What you have to do » Give back exactly the lines of the entries below from the line with "Bangladesh is one" to the line with "6. User can", inclusive, and only those.

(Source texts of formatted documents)
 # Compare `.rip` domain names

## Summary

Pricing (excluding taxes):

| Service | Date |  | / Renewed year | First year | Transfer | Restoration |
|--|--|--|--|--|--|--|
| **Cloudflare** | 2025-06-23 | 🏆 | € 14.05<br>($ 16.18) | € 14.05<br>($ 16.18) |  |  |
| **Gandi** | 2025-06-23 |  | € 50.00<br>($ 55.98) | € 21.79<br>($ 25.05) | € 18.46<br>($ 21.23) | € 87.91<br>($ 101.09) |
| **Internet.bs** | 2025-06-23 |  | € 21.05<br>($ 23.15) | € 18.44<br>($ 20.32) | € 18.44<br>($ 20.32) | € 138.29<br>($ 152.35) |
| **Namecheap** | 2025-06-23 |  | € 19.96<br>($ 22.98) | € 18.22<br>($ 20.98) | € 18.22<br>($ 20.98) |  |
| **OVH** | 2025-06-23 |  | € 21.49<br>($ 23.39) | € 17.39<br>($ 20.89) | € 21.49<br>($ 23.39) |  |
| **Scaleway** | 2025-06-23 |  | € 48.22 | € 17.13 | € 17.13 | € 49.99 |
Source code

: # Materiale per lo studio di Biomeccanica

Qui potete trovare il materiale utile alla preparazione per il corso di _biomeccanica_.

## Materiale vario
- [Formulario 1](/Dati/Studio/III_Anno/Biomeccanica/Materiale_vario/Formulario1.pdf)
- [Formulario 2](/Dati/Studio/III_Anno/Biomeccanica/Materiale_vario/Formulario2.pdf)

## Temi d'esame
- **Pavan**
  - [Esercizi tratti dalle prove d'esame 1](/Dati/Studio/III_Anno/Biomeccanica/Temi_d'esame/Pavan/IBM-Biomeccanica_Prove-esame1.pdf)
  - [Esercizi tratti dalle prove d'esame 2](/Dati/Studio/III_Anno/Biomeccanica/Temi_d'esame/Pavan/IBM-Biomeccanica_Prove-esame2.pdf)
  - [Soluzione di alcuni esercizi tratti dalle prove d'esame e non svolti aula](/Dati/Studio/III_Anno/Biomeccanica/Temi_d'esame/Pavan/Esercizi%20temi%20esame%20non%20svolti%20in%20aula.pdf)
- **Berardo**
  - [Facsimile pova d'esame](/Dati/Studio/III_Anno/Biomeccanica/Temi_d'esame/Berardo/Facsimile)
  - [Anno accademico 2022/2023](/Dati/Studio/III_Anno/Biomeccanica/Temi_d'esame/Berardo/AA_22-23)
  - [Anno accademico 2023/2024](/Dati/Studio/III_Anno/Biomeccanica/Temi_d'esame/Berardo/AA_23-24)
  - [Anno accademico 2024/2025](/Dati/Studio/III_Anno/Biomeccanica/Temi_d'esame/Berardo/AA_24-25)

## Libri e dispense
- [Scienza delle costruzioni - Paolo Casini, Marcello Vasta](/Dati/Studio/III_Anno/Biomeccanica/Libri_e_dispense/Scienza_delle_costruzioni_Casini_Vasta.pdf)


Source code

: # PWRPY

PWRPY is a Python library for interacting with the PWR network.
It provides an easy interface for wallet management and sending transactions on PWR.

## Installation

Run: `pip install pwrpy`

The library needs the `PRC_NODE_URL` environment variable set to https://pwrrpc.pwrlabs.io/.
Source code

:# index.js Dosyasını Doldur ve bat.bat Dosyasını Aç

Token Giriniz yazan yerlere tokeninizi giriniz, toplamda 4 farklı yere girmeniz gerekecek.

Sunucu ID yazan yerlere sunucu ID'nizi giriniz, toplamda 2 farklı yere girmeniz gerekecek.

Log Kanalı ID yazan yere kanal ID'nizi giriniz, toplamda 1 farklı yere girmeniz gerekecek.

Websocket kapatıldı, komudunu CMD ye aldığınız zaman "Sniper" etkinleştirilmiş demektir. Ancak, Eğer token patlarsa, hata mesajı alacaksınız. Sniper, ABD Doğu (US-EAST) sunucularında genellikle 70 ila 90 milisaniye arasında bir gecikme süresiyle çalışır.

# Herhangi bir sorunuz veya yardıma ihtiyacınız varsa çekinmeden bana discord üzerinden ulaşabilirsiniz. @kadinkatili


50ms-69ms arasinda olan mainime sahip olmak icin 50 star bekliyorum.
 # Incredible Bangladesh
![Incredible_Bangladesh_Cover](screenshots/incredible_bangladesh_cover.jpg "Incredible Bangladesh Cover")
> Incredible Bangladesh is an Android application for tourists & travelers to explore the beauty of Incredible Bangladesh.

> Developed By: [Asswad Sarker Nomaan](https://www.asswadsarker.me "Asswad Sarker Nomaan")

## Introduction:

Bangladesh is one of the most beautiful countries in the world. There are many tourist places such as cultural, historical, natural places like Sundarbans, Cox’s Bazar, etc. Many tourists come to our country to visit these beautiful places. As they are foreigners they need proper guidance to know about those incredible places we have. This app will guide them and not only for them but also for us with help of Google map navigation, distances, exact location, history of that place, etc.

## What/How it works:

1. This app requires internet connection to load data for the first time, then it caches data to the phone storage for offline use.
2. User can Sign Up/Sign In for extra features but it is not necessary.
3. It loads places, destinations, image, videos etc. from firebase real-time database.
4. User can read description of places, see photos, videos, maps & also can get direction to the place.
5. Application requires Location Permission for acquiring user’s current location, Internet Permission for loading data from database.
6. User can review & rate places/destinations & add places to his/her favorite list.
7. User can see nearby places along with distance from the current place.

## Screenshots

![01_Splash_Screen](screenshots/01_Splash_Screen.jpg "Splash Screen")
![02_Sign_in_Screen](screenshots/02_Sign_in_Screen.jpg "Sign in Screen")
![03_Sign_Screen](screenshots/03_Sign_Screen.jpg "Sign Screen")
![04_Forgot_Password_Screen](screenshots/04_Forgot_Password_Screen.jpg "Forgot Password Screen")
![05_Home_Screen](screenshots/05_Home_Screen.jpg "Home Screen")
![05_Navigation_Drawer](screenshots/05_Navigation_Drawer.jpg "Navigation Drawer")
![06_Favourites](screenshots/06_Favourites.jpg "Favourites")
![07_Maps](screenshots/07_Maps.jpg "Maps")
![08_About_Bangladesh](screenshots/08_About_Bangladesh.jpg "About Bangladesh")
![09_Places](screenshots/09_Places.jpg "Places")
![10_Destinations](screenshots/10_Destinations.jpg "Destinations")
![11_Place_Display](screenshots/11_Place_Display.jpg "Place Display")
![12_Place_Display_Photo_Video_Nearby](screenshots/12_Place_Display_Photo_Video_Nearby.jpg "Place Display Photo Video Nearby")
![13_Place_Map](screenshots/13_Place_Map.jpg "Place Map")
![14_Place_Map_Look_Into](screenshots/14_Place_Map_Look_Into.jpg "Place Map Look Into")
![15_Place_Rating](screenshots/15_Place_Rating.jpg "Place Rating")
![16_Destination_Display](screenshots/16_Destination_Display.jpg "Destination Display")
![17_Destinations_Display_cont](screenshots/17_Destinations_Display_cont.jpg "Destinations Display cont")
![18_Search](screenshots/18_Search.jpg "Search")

Solution for this task »
Bangladesh is one of the most beautiful countries in the world. There are many tourist places such as cultural, historical, natural places like Sundarbans, Cox’s Bazar, etc. Many tourists come to our country to visit these beautiful places. As they are foreigners they need proper guidance to know about those incredible places we have. This app will guide them and not only for them but also for us with help of Google map navigation, distances, exact location, history of that place, etc.

## What/How it works:

1. This app requires internet connection to load data for the first time, then it caches data to the phone storage for offline use.
2. User can Sign Up/Sign In for extra features but it is not necessary.
3. It loads places, destinations, image, videos etc. from firebase real-time database.
4. User can read description of places, see photos, videos, maps & also can get direction to the place.
5. Application requires Location Permission for acquiring user’s current location, Internet Permission for loading data from database.
6. User can review & rate places/destinations & add places to his/her favorite list.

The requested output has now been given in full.